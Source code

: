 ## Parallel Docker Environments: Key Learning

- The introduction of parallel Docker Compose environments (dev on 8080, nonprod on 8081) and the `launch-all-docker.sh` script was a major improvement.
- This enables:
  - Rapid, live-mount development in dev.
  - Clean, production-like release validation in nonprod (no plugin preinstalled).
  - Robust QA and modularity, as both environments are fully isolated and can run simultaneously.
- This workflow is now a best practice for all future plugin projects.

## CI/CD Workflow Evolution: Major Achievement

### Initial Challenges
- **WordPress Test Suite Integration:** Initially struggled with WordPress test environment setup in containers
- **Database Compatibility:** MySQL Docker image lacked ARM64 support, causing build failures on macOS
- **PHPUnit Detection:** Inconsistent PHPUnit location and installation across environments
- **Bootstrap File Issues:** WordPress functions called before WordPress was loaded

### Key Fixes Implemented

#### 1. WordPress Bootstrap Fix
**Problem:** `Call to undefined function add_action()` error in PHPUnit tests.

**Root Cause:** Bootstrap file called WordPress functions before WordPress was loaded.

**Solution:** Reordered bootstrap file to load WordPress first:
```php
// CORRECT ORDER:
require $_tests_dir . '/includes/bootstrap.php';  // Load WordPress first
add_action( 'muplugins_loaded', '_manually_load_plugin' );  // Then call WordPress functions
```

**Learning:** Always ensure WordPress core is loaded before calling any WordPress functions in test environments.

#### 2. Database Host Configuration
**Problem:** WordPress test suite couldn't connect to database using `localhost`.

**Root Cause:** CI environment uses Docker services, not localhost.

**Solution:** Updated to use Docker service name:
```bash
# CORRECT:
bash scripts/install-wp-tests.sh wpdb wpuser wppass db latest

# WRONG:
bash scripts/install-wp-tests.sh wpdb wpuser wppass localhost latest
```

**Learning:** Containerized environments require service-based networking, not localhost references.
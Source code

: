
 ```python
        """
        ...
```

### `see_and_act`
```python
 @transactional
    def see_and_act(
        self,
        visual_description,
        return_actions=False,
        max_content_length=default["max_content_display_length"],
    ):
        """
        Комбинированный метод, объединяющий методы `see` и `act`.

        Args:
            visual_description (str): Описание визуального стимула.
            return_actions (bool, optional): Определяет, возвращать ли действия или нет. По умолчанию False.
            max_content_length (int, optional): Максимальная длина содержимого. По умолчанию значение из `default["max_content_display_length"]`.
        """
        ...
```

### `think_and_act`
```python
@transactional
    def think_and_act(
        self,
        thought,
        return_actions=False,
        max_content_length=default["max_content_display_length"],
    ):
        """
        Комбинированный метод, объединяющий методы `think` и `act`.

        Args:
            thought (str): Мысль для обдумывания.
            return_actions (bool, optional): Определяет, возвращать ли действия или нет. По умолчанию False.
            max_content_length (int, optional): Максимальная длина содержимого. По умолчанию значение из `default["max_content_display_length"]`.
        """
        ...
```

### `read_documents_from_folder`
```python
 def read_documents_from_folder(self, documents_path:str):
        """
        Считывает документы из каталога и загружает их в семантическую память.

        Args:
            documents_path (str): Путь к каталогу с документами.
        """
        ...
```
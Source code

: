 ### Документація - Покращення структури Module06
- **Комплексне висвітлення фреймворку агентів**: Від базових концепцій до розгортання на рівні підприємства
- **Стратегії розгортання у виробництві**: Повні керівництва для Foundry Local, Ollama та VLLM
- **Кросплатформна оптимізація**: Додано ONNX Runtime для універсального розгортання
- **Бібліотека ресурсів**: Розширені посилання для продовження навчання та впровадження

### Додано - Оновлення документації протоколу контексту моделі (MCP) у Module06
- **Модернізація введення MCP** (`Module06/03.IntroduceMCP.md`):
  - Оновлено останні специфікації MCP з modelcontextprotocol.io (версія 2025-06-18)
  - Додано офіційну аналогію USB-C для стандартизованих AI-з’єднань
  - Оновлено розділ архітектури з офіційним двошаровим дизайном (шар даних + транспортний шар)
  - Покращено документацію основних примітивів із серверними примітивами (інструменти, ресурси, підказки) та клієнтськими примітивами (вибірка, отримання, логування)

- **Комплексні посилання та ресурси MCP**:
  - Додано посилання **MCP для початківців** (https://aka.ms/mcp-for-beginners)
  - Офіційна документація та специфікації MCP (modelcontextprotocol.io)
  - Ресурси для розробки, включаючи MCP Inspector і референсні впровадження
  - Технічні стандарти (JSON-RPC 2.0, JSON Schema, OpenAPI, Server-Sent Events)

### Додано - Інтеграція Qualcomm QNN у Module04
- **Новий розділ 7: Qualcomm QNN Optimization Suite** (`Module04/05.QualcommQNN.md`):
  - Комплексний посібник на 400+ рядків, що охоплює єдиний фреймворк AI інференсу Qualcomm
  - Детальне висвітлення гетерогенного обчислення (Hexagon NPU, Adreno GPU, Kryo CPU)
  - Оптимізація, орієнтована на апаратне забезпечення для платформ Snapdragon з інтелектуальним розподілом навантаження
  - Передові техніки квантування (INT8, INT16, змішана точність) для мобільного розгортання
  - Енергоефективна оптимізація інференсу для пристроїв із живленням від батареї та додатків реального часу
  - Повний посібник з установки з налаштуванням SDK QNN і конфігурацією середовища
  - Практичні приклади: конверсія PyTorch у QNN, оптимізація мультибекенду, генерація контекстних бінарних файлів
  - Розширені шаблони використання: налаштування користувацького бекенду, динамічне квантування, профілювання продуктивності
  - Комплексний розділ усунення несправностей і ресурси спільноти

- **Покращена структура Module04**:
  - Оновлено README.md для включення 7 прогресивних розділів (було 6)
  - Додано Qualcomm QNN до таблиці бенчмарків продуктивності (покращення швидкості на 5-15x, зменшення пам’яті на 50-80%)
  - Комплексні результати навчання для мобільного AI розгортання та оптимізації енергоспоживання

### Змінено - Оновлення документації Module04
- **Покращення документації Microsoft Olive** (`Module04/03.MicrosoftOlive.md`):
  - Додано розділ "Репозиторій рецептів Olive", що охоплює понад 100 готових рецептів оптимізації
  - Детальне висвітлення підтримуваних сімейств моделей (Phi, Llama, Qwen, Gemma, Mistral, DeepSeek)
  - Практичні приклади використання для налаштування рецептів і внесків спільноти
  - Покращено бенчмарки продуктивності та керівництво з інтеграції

Problem to work on: Look back at the entries above and repeat, unchanged, every line from the line holding "- Rapid, live-mount development in dev." through the line holding "- **PHPUnit Detection:**".

Finished task:
  - Rapid, live-mount development in dev.
  - Clean, production-like release validation in nonprod (no plugin preinstalled).
  - Robust QA and modularity, as both environments are fully isolated and can run simultaneously.
- This workflow is now a best practice for all future plugin projects.

## CI/CD Workflow Evolution: Major Achievement

### Initial Challenges
- **WordPress Test Suite Integration:** Initially struggled with WordPress test environment setup in containers
- **Database Compatibility:** MySQL Docker image lacked ARM64 support, causing build failures on macOS
- **PHPUnit Detection:** Inconsistent PHPUnit location and installation across environments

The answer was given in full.